If I were in your shoes I'd say something to the landlord such as "I have already reported your threats to the police. I am not liable for her debt. If you contact me again for any purpose I will file for a restraining order against you and sue you for financial compensation for the mental and emotional anguish you have caused me. You have already violated the federal fair debt collections act by discussing her debts with me since I am not party to your contract. I intend to assist my Grandmother in obtaining legal counsel and we will use your illegal behavior against you in court to have the debt for unpaid rent discharged. We will not press criminal charges IF this is the last time we hear from you."
- 2 months ago
There are good people and bad people everywhere.

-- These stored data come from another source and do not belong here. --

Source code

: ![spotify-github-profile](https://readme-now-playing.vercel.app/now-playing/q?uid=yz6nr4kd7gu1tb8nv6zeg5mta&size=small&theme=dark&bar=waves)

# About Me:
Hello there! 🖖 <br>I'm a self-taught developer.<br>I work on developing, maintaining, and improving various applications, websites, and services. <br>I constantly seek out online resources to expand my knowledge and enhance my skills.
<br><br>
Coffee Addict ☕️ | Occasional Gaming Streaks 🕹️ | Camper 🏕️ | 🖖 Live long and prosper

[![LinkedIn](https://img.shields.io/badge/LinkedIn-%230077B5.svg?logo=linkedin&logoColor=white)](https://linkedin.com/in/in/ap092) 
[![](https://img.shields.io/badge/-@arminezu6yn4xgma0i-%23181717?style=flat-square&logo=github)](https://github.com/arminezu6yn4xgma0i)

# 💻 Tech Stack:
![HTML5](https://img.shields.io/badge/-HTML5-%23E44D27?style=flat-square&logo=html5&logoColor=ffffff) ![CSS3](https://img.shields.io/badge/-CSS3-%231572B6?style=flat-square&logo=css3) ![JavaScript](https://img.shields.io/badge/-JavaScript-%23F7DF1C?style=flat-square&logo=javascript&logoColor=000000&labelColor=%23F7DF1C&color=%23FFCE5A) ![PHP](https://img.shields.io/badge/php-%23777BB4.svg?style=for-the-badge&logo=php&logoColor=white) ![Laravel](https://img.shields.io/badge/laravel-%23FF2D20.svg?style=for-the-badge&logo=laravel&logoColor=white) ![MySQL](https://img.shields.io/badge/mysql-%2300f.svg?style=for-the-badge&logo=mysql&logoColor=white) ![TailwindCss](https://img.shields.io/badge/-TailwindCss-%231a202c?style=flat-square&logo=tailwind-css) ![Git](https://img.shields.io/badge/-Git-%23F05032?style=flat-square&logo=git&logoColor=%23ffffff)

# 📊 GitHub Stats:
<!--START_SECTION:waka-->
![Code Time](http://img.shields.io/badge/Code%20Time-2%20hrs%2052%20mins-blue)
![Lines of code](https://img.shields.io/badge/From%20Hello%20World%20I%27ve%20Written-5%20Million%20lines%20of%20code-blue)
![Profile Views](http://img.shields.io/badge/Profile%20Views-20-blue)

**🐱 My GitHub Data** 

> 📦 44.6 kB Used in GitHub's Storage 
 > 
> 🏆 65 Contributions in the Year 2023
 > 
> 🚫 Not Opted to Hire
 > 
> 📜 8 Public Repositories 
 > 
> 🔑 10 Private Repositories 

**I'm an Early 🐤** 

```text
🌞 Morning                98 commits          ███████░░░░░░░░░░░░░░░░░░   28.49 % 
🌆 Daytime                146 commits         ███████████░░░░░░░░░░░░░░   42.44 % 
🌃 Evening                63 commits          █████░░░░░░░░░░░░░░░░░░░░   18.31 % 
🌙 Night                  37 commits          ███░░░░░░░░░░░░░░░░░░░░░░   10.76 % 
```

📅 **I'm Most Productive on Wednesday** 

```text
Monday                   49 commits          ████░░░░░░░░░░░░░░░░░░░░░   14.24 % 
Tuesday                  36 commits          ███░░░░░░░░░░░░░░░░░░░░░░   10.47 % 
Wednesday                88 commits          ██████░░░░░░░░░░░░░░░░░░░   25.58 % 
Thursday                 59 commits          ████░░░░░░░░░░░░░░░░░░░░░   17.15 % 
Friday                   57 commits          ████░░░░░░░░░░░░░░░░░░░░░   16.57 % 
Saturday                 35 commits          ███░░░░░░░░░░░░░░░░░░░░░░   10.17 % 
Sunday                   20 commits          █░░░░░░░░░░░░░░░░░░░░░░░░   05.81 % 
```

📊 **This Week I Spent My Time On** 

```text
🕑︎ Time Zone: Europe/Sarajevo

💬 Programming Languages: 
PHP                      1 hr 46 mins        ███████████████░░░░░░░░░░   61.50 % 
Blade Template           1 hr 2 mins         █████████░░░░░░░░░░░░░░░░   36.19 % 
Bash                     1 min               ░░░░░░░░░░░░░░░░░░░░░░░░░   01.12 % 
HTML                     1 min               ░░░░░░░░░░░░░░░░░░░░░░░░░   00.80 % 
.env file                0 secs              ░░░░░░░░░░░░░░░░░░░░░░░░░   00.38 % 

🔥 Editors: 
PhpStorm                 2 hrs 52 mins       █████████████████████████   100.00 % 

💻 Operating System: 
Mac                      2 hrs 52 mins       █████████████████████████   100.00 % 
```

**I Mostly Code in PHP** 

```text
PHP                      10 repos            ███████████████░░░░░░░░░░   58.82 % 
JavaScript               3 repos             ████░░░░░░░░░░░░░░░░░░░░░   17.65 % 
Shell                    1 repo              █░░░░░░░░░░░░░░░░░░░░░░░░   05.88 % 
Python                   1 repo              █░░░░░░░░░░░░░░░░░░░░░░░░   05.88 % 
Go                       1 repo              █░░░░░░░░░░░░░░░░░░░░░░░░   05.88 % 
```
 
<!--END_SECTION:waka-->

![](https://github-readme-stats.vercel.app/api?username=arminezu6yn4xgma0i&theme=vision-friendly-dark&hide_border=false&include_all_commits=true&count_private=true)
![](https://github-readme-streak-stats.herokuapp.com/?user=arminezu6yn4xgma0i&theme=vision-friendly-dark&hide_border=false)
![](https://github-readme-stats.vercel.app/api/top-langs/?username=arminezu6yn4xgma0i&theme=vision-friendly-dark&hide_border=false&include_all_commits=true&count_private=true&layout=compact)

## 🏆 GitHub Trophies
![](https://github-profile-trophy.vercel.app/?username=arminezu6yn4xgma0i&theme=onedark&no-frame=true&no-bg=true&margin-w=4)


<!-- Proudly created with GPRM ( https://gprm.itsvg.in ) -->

The landlord is a bad person and he himself may have serious financial problems. Be firm with the landlord - tell him that his misfortune is not your problem.
- Brian McilweeLv 52 months ago
I am guessing that because you had a lawyer deal with all of this there was no 'Power of Attorney'. I am also going to guess that this all happened VERY fast and you are asking this question because your parents are so stressed out....you are about 28 Yes?...23? Anyway you are old enough and smart enough so:
You were not on the lease, therefore the landlord HAS to deal with your grandmother...and because she cannot deal with it...he HAS to deal with her attorney.

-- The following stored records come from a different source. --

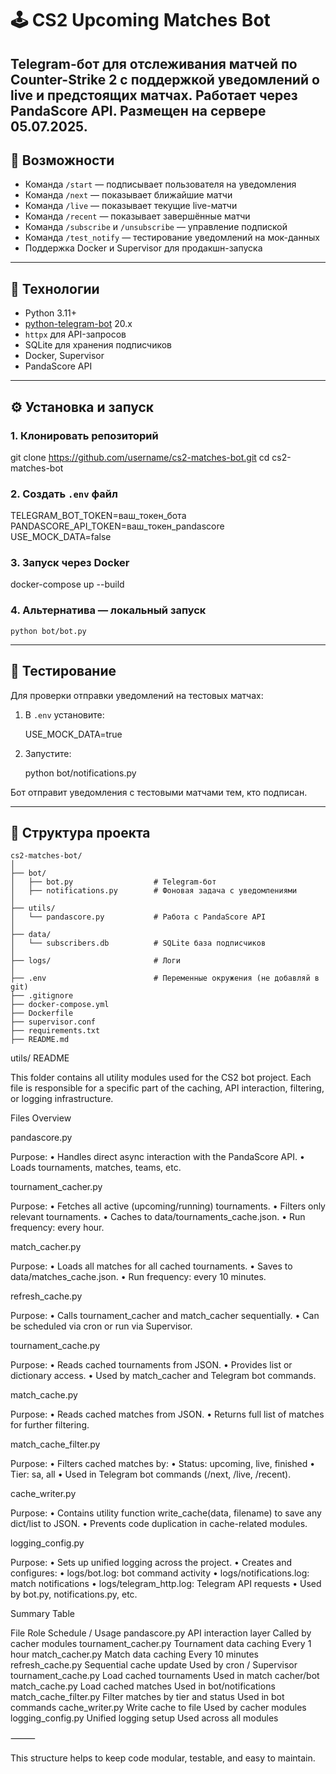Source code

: # 🕹️ CS2 Upcoming Matches Bot

Telegram-бот для отслеживания матчей по Counter-Strike 2 с поддержкой уведомлений о live и предстоящих матчах. Работает через PandaScore API.
Размещен на сервере 05.07.2025.
---

## 🚀 Возможности

- Команда `/start` — подписывает пользователя на уведомления
- Команда `/next` — показывает ближайшие матчи
- Команда `/live` — показывает текущие live-матчи
- Команда `/recent` — показывает завершённые матчи
- Команда `/subscribe` и `/unsubscribe` — управление подпиской
- Команда `/test_notify` — тестирование уведомлений на мок-данных
- Поддержка Docker и Supervisor для продакшн-запуска

---

## 🧱 Технологии

- Python 3.11+
- [python-telegram-bot](https://github.com/python-telegram-bot/python-telegram-bot) 20.x
- `httpx` для API-запросов
- SQLite для хранения подписчиков
- Docker, Supervisor
- PandaScore API

---

## ⚙️ Установка и запуск

### 1. Клонировать репозиторий

git clone https://github.com/username/cs2-matches-bot.git
cd cs2-matches-bot

### 2. Создать `.env` файл

TELEGRAM_BOT_TOKEN=ваш_токен_бота
PANDASCORE_API_TOKEN=ваш_токен_pandascore
USE_MOCK_DATA=false

### 3. Запуск через Docker

docker-compose up --build

### 4. Альтернатива — локальный запуск

`python bot/bot.py`

---

## 🧪 Тестирование

Для проверки отправки уведомлений на тестовых матчах:

1. В `.env` установите:
    
    USE_MOCK_DATA=true
    

2. Запустите:
    
    python bot/notifications.py
    

Бот отправит уведомления с тестовыми матчами тем, кто подписан.

---

## 📁 Структура проекта

```
cs2-matches-bot/
│
├── bot/
│   ├── bot.py                  # Telegram-бот
│   ├── notifications.py        # Фоновая задача с уведомлениями
│
├── utils/
│   └── pandascore.py           # Работа с PandaScore API
│
├── data/
│   └── subscribers.db          # SQLite база подписчиков
│
├── logs/                       # Логи
│
├── .env                        # Переменные окружения (не добавляй в git)
├── .gitignore
├── docker-compose.yml
├── Dockerfile
├── supervisor.conf
├── requirements.txt
├── README.md
```

utils/ README

This folder contains all utility modules used for the CS2 bot project. Each file is responsible for a specific part of the caching, API interaction, filtering, or logging infrastructure.

Files Overview

pandascore.py

Purpose:
	•	Handles direct async interaction with the PandaScore API.
	•	Loads tournaments, matches, teams, etc.

tournament_cacher.py

Purpose:
	•	Fetches all active (upcoming/running) tournaments.
	•	Filters only relevant tournaments.
	•	Caches to data/tournaments_cache.json.
	•	Run frequency: every hour.

match_cacher.py

Purpose:
	•	Loads all matches for all cached tournaments.
	•	Saves to data/matches_cache.json.
	•	Run frequency: every 10 minutes.

refresh_cache.py

Purpose:
	•	Calls tournament_cacher and match_cacher sequentially.
	•	Can be scheduled via cron or run via Supervisor.

tournament_cache.py

Purpose:
	•	Reads cached tournaments from JSON.
	•	Provides list or dictionary access.
	•	Used by match_cacher and Telegram bot commands.

match_cache.py

Purpose:
	•	Reads cached matches from JSON.
	•	Returns full list of matches for further filtering.

match_cache_filter.py

Purpose:
	•	Filters cached matches by:
	•	Status: upcoming, live, finished
	•	Tier: sa, all
	•	Used in Telegram bot commands (/next, /live, /recent).

cache_writer.py

Purpose:
	•	Contains utility function write_cache(data, filename) to save any dict/list to JSON.
	•	Prevents code duplication in cache-related modules.

logging_config.py

Purpose:
	•	Sets up unified logging across the project.
	•	Creates and configures:
	•	logs/bot.log: bot command activity
	•	logs/notifications.log: match notifications
	•	logs/telegram_http.log: Telegram API requests
	•	Used by bot.py, notifications.py, etc.

Summary Table

File	Role	Schedule / Usage
pandascore.py	API interaction layer	Called by cacher modules
tournament_cacher.py	Tournament data caching	Every 1 hour
match_cacher.py	Match data caching	Every 10 minutes
refresh_cache.py	Sequential cache update	Used by cron / Supervisor
tournament_cache.py	Load cached tournaments	Used in match cacher/bot
match_cache.py	Load cached matches	Used in bot/notifications
match_cache_filter.py	Filter matches by tier and status	Used in bot commands
cache_writer.py	Write cache to file	Used by cacher modules
logging_config.py	Unified logging setup	Used across all modules


⸻

This structure helps to keep code modular, testable, and easy to maintain.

It does not matter if he wants to talk tot hem or not, it is the law, you were not legally involved until now.
Now this landlord has threatened you. This person is not much more than a stranger, and you have no idea what they are capable of other than they are demanding money from you.
Keep records of the threats and go and talk to the police about getting a restraining order. Also talk to your grandmother's lawyer. They will... for free (or a very small price)write and send a 'CEASE and DESIST' letter to the landlord. Basically that letter will outline the; legal remedies that the lawyer will use to totally 'put this person in their place and make certain they think twice before threatening another person.' Once the landlord receives that letter and once you have a restraining order preventing that person from ever contacting you...if they do you can sue them and take their 'filthy benighted clap trap of a building' away from them...and donate it to a non-profit...tear it down or even paint an unflattering picture of the landlord on the front.

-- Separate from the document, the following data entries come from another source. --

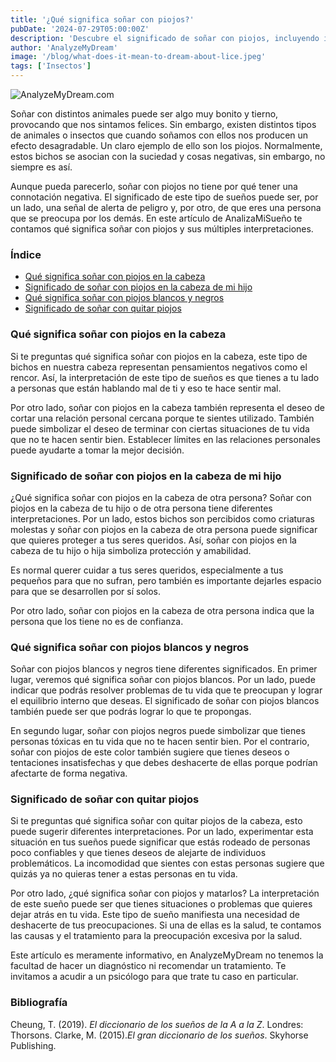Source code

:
 ```yaml
---
title: '¿Qué significa soñar con piojos?'
pubDate: '2024-07-29T05:00:00Z'
description: 'Descubre el significado de soñar con piojos, incluyendo interpretaciones de piojos en la cabeza, en cabezas ajenas, blancos y negros, y eliminación de piojos.'
author: 'AnalyzeMyDream'
image: '/blog/what-does-it-mean-to-dream-about-lice.jpeg'
tags: ['Insectos']
---
```


![AnalyzeMyDream.com](/blog/what-does-it-mean-to-dream-about-lice.jpeg)

Soñar con distintos animales puede ser algo muy bonito y tierno, provocando que nos sintamos felices. Sin embargo, existen distintos tipos de animales o insectos que cuando soñamos con ellos nos producen un efecto desagradable. Un claro ejemplo de ello son los piojos. Normalmente, estos bichos se asocian con la suciedad y cosas negativas, sin embargo, no siempre es así.

Aunque pueda parecerlo, soñar con piojos no tiene por qué tener una connotación negativa. El significado de este tipo de sueños puede ser, por un lado, una señal de alerta de peligro y, por otro, de que eres una persona que se preocupa por los demás. En este artículo de AnalizaMiSueño te contamos qué significa soñar con piojos y sus múltiples interpretaciones.

### Índice

- [Qué significa soñar con piojos en la cabeza](#que-significa-soñar-con-piojos-en-la-cabeza)
- [Significado de soñar con piojos en la cabeza de mi hijo](#significado-de-soñar-con-piojos-en-la-cabeza-de-mi-hijo)
- [Qué significa soñar con piojos blancos y negros](#que-significa-soñar-con-piojos-blancos-y-negros)
- [Significado de soñar con quitar piojos](#significado-de-soñar-con-quitar-piojos)

### Qué significa soñar con piojos en la cabeza

Si te preguntas qué significa soñar con piojos en la cabeza, este tipo de bichos en nuestra cabeza representan pensamientos negativos como el rencor. Así, la interpretación de este tipo de sueños es que tienes a tu lado a personas que están hablando mal de ti y eso te hace sentir mal.

Por otro lado, soñar con piojos en la cabeza también representa el deseo de cortar una relación personal cercana porque te sientes utilizado. También puede simbolizar el deseo de terminar con ciertas situaciones de tu vida que no te hacen sentir bien. Establecer límites en las relaciones personales puede ayudarte a tomar la mejor decisión.

### Significado de soñar con piojos en la cabeza de mi hijo

¿Qué significa soñar con piojos en la cabeza de otra persona? Soñar con piojos en la cabeza de tu hijo o de otra persona tiene diferentes interpretaciones. Por un lado, estos bichos son percibidos como criaturas molestas y soñar con piojos en la cabeza de otra persona puede significar que quieres proteger a tus seres queridos. Así, soñar con piojos en la cabeza de tu hijo o hija simboliza protección y amabilidad.

Es normal querer cuidar a tus seres queridos, especialmente a tus pequeños para que no sufran, pero también es importante dejarles espacio para que se desarrollen por sí solos.

Por otro lado, soñar con piojos en la cabeza de otra persona indica que la persona que los tiene no es de confianza.

### Qué significa soñar con piojos blancos y negros

Soñar con piojos blancos y negros tiene diferentes significados. En primer lugar, veremos qué significa soñar con piojos blancos. Por un lado, puede indicar que podrás resolver problemas de tu vida que te preocupan y lograr el equilibrio interno que deseas. El significado de soñar con piojos blancos también puede ser que podrás lograr lo que te propongas.

En segundo lugar, soñar con piojos negros puede simbolizar que tienes personas tóxicas en tu vida que no te hacen sentir bien. Por el contrario, soñar con piojos de este color también sugiere que tienes deseos o tentaciones insatisfechas y que debes deshacerte de ellas porque podrían afectarte de forma negativa.

### Significado de soñar con quitar piojos

Si te preguntas qué significa soñar con quitar piojos de la cabeza, esto puede sugerir diferentes interpretaciones. Por un lado, experimentar esta situación en tus sueños puede significar que estás rodeado de personas poco confiables y que tienes deseos de alejarte de individuos problemáticos. La incomodidad que sientes con estas personas sugiere que quizás ya no quieras tener a estas personas en tu vida.

Por otro lado, ¿qué significa soñar con piojos y matarlos? La interpretación de este sueño puede ser que tienes situaciones o problemas que quieres dejar atrás en tu vida. Este tipo de sueño manifiesta una necesidad de deshacerte de tus preocupaciones. Si una de ellas es la salud, te contamos las causas y el tratamiento para la preocupación excesiva por la salud.

Este artículo es meramente informativo, en AnalyzeMyDream no tenemos la facultad de hacer un diagnóstico ni recomendar un tratamiento. Te invitamos a acudir a un psicólogo para que trate tu caso en particular.

### Bibliografía

Cheung, T. (2019). *El diccionario de los sueños de la A a la Z*. Londres: Thorsons. 
Clarke, M. (2015).*El gran diccionario de los sueños*. Skyhorse Publishing.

Really....you are in the right...they are in the wrong, and you do what ever it is you need to do to get rid of this creep and feel better.
I hope your grandmother recovers and you can have another 30 wonderful years with her!!!
- sunshine_melLv 72 months ago
I guess the issue is - she (or her estate, if someone else is now in charge of it) owes the money.
This is a basic legal fact.
Assuming that the lawyer is in charge of her estate / finances - write to the landlord, confirming again the details of the lawyer, and ask that all future communications are addressed to him. Pass anything else you receive onto the lawyer to deal with it.
If you rather than the lawyer are responsible for these; then you need to get the rent paid.
(NB it's not heartless to require the money - renting property is a business, and landlords have bills to pay too)
- Elaine MLv 72 months ago
Legally if he threatens you again talk to a lawyer.
- RichardLv 72 months ago
If he is threatening you, report it to the cops.